Below are records; please give the number of their lines that contain the string "Update", and only that number.

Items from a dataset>
= Beginning of Section =

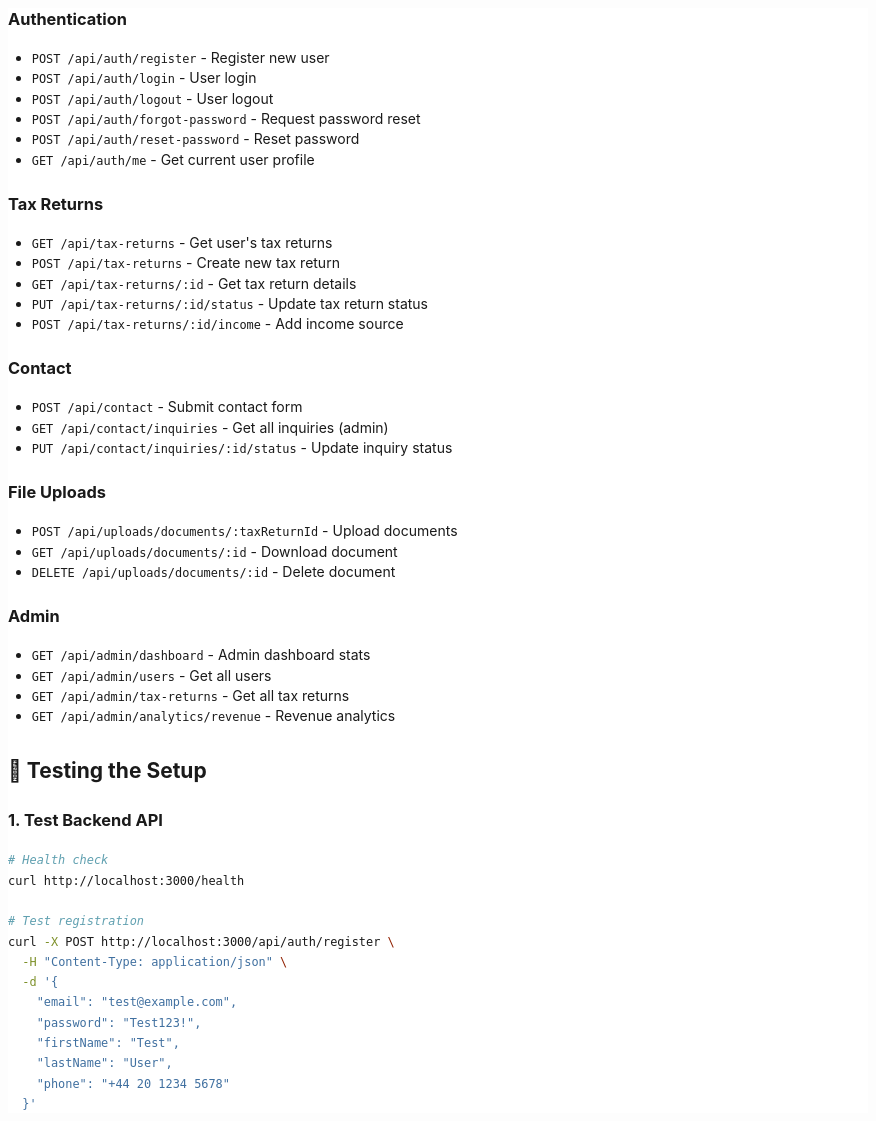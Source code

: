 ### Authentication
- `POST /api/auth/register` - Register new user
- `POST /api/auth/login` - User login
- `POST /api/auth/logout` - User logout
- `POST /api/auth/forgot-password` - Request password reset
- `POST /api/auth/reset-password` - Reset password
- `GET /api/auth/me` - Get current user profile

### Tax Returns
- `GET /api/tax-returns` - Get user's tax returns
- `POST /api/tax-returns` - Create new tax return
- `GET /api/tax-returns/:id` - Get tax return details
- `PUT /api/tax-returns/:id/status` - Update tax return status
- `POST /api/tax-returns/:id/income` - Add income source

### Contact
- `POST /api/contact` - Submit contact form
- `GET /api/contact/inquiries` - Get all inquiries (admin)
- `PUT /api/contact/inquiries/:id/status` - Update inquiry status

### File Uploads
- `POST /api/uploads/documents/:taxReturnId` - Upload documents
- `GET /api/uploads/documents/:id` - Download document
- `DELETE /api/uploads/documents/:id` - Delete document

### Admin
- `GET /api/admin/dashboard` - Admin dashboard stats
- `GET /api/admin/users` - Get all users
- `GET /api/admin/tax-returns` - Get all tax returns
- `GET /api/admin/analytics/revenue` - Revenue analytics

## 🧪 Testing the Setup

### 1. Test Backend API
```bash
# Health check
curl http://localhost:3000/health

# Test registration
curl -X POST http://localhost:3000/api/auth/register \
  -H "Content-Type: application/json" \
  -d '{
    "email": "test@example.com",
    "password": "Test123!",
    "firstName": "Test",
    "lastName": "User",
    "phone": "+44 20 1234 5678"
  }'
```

= End of Section =
= Beginning of Section =

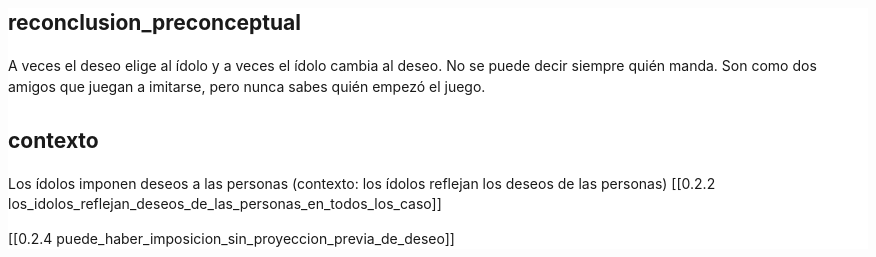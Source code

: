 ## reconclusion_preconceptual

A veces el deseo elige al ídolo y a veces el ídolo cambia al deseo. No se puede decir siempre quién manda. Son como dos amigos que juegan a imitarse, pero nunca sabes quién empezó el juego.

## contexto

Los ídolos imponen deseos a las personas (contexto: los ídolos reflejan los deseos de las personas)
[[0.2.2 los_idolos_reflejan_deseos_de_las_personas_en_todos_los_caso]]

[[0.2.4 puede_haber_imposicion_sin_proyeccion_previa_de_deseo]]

= End of Section =

Expected output>
2